Most of the decisions will be made by a constantly reshuffling apparatus of mostly anonymous and well-meaning administrators with long, misleading titles, contact with whom will be mediated through a small number of invariably kind and tactful gatekeepers of information. Activist groups and journalists draw power maps that are irrelevant as soon as the Sharpie ink dries. Points of contact for various administrative bodies are only shortly outlived by those bodies themselves, which are soon subsumed under a new administrative category as part of the interminable uphill struggle of Administrative Innovation for Maximizing Leadership, Efficiency, and Smooth Streamlining. You may often feel like the victim of a bait and switch: Administrative Vice Presidencies for This and That are destroyed and created regularly; academic advisers come and go mid-year; carefully built relationships with RSO advisers are rendered nearly meaningless with every internal staff restructuring.
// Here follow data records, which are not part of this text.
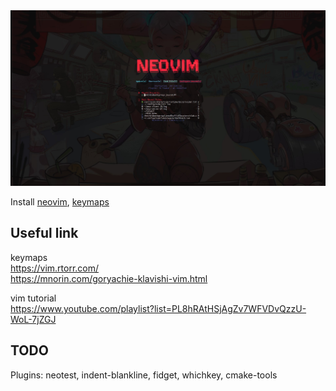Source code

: <div align="center">
    <img src="doc/images/neovim.jpg" style="margin: auto"/>
</div>  


Install [neovim](doc/install_neovim.md), [keymaps](doc/keymaps.txt)  

## Useful link  

keymaps    
https://vim.rtorr.com/  
https://mnorin.com/goryachie-klavishi-vim.html  

vim tutorial  
https://www.youtube.com/playlist?list=PL8hRAtHSjAgZv7WFVDvQzzU-WoL-7jZGJ  

## TODO  
Plugins: neotest, indent-blankline, fidget, whichkey, cmake-tools  
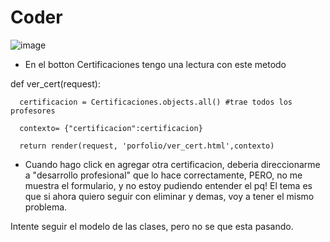 # Coder

![image](https://user-images.githubusercontent.com/56512168/180457600-8b4d3b42-140a-45e3-a79f-097c1cca2c25.png)

- En el botton Certificaciones tengo una lectura con este metodo

def ver_cert(request):

      certificacion = Certificaciones.objects.all() #trae todos los profesores

      contexto= {"certificacion":certificacion} 

      return render(request, 'porfolio/ver_cert.html',contexto)
- Cuando hago click en agregar otra certificacion, deberia direccionarme a "desarrollo profesional" que lo hace correctamente, PERO, no me muestra el formulario, y no estoy pudiendo entender el pq!
El tema es que si ahora quiero seguir con eliminar y demas, voy a tener el mismo problema.

Intente seguir el modelo de las clases, pero no se que esta pasando. 

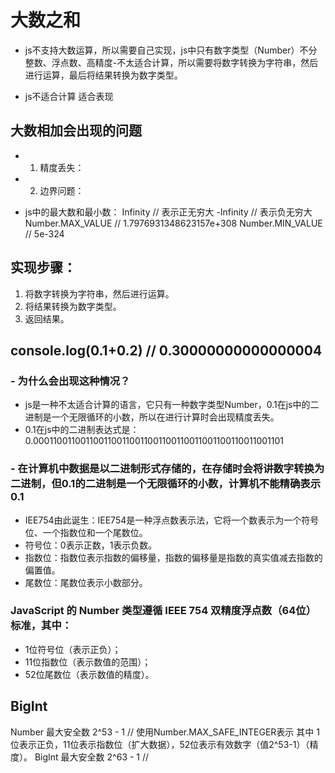 # 大数之和
- js不支持大数运算，所以需要自己实现，js中只有数字类型（Number）不分整数、浮点数、高精度-不太适合计算，所以需要将数字转换为字符串，然后进行运算，最后将结果转换为数字类型。

- js不适合计算 适合表现

## 大数相加会出现的问题
- 1. 精度丢失：
- 2. 边界问题：

- js中的最大数和最小数：
Infinity  // 表示正无穷大
-Infinity // 表示负无穷大
Number.MAX_VALUE  // 1.7976931348623157e+308
Number.MIN_VALUE  // 5e-324

## 实现步骤：
1. 将数字转换为字符串，然后进行运算。
2. 将结果转换为数字类型。
3. 返回结果。



## console.log(0.1+0.2) // 0.30000000000000004
### - 为什么会出现这种情况？
 - js是一种不太适合计算的语言，它只有一种数字类型Number，0.1在js中的二进制是一个无限循环的小数，所以在进行计算时会出现精度丢失。
 - 0.1在js中的二进制表达式是：0.0001100110011001100110011001100110011001100110011001101

### - 在计算机中数据是以二进制形式存储的，在存储时会将讲数字转换为二进制，但0.1的二进制是一个无限循环的小数，计算机不能精确表示0.1
- IEE754由此诞生：IEE754是一种浮点数表示法，它将一个数表示为一个符号位、一个指数位和一个尾数位。
- 符号位：0表示正数，1表示负数。
- 指数位：指数位表示指数的偏移量，指数的偏移量是指数的真实值减去指数的偏置值。
- 尾数位：尾数位表示小数部分。

### JavaScript 的 Number 类型遵循 IEEE 754 双精度浮点数（64位） 标准，其中：

- 1位符号位（表示正负）；
- 11位指数位（表示数值的范围）；
- 52位尾数位（表示数值的精度）。


## BigInt
Number 最大安全数 2^53 - 1  // 使用Number.MAX_SAFE_INTEGER表示
其中 1位表示正负，11位表示指数位（扩大数据），52位表示有效数字（值2^53-1）（精度）。
BigInt 最大安全数 2^63 - 1  //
This is not merely a warning to those of you likely to suffer from abandonment issues. Rather it is a reminder that this is not only a unique community organized around aspirations of high-minded ideals and careful, honest argumentation; it is also a sprawling, transcontinental, multi-billion-dollar enterprise with thousands of employees and stakeholders. The problems arise when it becomes increasingly difficult to separate the two.
I admit (emphasize, even!) that nothing I have to say here is particularly original. Trends in higher education, including the disenfranchisement of faculty and students and the proliferation of the administrative apparatus, are analyzed well and often in publications like The Chronicle of Higher Education and almost every journal devoted to assessing the intellectual atmosphere in America. I simply want to color your orientation to the University of Chicago with a reminder that, as you arrive, it is just one of many communities experiencing these struggles. An honest assessment of what you can or should expect from the next four years ought not to leave that reminder out.
Colin Bradley is a fourth-year in the College majoring in philosophy.